■ YOUR OBJECTIVE ■
Show every line of the records below that contains the word "turned".

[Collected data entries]

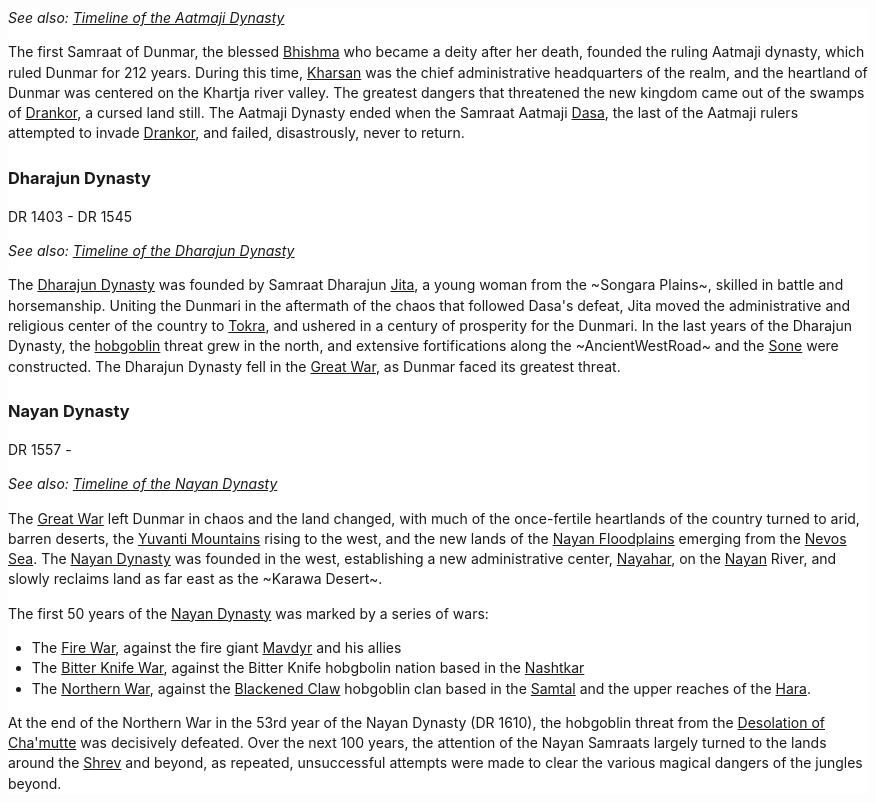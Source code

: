 *See also: [Timeline of the Aatmaji Dynasty](<../../../../history/timeline-of-the-aatmaji-dynasty.md>)*

The first Samraat of Dunmar, the blessed [Bhishma](<../../../../cosmology/gods/incorporeal-gods/dunmari/bhishma.md>) who became a deity after her death, founded the ruling Aatmaji dynasty, which ruled Dunmar for 212 years. During this time, [Kharsan](<../../dunmari-basin/kharsan.md>) was the chief administrative headquarters of the realm, and the heartland of Dunmar was centered on the Khartja river valley. The greatest dangers that threatened the new kingdom came out of the swamps of [Drankor](<../../../../history/drankorian-era/drankor.md>), a cursed land still. The Aatmaji Dynasty ended when the Samraat Aatmaji [Dasa](<../../../../people/historical-figures/dunmari-rulers/dasa.md>), the last of the Aatmaji rulers attempted to invade [Drankor](<../../../../history/drankorian-era/drankor.md>), and failed, disastrously, never to return. 

### Dharajun Dynasty
DR 1403 - DR 1545

*See also: [Timeline of the Dharajun Dynasty](<../../../../history/timeline-of-the-dharajun-dynasty.md>)*

The [Dharajun Dynasty](<../../../../groups/dunmari-dynasties/dharajun-dynasty.md>) was founded by Samraat Dharajun [Jita](<../../../../people/historical-figures/dunmari-rulers/jita.md>), a young woman from the ~Songara Plains~, skilled in battle and horsemanship. Uniting the Dunmari in the aftermath of the chaos that followed Dasa's defeat, Jita moved the administrative and religious center of the country to [Tokra](<central-dunmar/tokra/tokra.md>), and ushered in a century of prosperity for the Dunmari. In the last years of the Dharajun Dynasty, the [hobgoblin](<../../../../species/goblinoids/hobgoblins.md>) threat grew in the north, and extensive fortifications along the ~AncientWestRoad~ and the [Sone](<../../rivers/hara-watershed/sone.md>) were constructed. The Dharajun Dynasty fell in the [Great War](<../../../../events/1500s/great-war.md>), as Dunmar faced its greatest threat. 

### Nayan Dynasty
DR 1557 - 

*See also: [Timeline of the Nayan Dynasty](<../../../../history/timeline-of-the-nayan-dynasty.md>)*

The [Great War](<../../../../events/1500s/great-war.md>) left Dunmar in chaos and the land changed, with much of the once-fertile heartlands of the country turned to arid, barren deserts, the [Yuvanti Mountains](<../../yuvanti-mountains.md>) rising to the west, and the new lands of the [Nayan Floodplains](<../../nayan-floodplains.md>) emerging from the [Nevos Sea](<../../../west-coast/nevos-sea.md>). The [Nayan Dynasty](<../../../../groups/dunmari-dynasties/nayan-dynasty.md>) was founded in the west, establishing a new administrative center, [Nayahar](<western-dunmar/nayahar.md>), on the [Nayan](<../../rivers/nayan.md>) River, and slowly reclaims land as far east as the ~Karawa Desert~. 

The first 50 years of the [Nayan Dynasty](<../../../../groups/dunmari-dynasties/nayan-dynasty.md>) was marked by a series of wars: 
- The [Fire War](<../../../../events/1500s/fire-war.md>), against the fire giant [Mavdyr](<../../../../people/historical-figures/mavdyr.md>) and his allies
- The [Bitter Knife War](<../../../../events/1500s/bitter-knife-war.md>), against the Bitter Knife hobgbolin nation based in the [Nashtkar](<../../dunmari-basin/nashtkar.md>)
- The [Northern War](<../../../../events/1600s/northern-war.md>), against the [Blackened Claw](<../../../../groups/hobgoblin-clans/blackened-claw.md>) hobgoblin clan based in the [Samtal](<../../dunmari-basin/samtal.md>) and the upper reaches of the [Hara](<../../rivers/hara-watershed/hara.md>). 

At the end of the Northern War in the 53rd year of the Nayan Dynasty (DR 1610), the hobgoblin threat from the [Desolation of Cha'mutte](<../../../istaros-watershed/desolation-of-cha-mutte.md>) was decisively defeated. Over the next 100 years, the attention of the Nayan Samraats largely turned to the lands around the [Shrev](<../../rivers/shrev.md>) and beyond, as repeated, unsuccessful attempts were made to clear the various magical dangers of the jungles beyond.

■ OUTPUT BELOW ■
The [Great War](<../../../../events/1500s/great-war.md>) left Dunmar in chaos and the land changed, with much of the once-fertile heartlands of the country turned to arid, barren deserts, the [Yuvanti Mountains](<../../yuvanti-mountains.md>) rising to the west, and the new lands of the [Nayan Floodplains](<../../nayan-floodplains.md>) emerging from the [Nevos Sea](<../../../west-coast/nevos-sea.md>). The [Nayan Dynasty](<../../../../groups/dunmari-dynasties/nayan-dynasty.md>) was founded in the west, establishing a new administrative center, [Nayahar](<western-dunmar/nayahar.md>), on the [Nayan](<../../rivers/nayan.md>) River, and slowly reclaims land as far east as the ~Karawa Desert~. 
At the end of the Northern War in the 53rd year of the Nayan Dynasty (DR 1610), the hobgoblin threat from the [Desolation of Cha'mutte](<../../../istaros-watershed/desolation-of-cha-mutte.md>) was decisively defeated. Over the next 100 years, the attention of the Nayan Samraats largely turned to the lands around the [Shrev](<../../rivers/shrev.md>) and beyond, as repeated, unsuccessful attempts were made to clear the various magical dangers of the jungles beyond.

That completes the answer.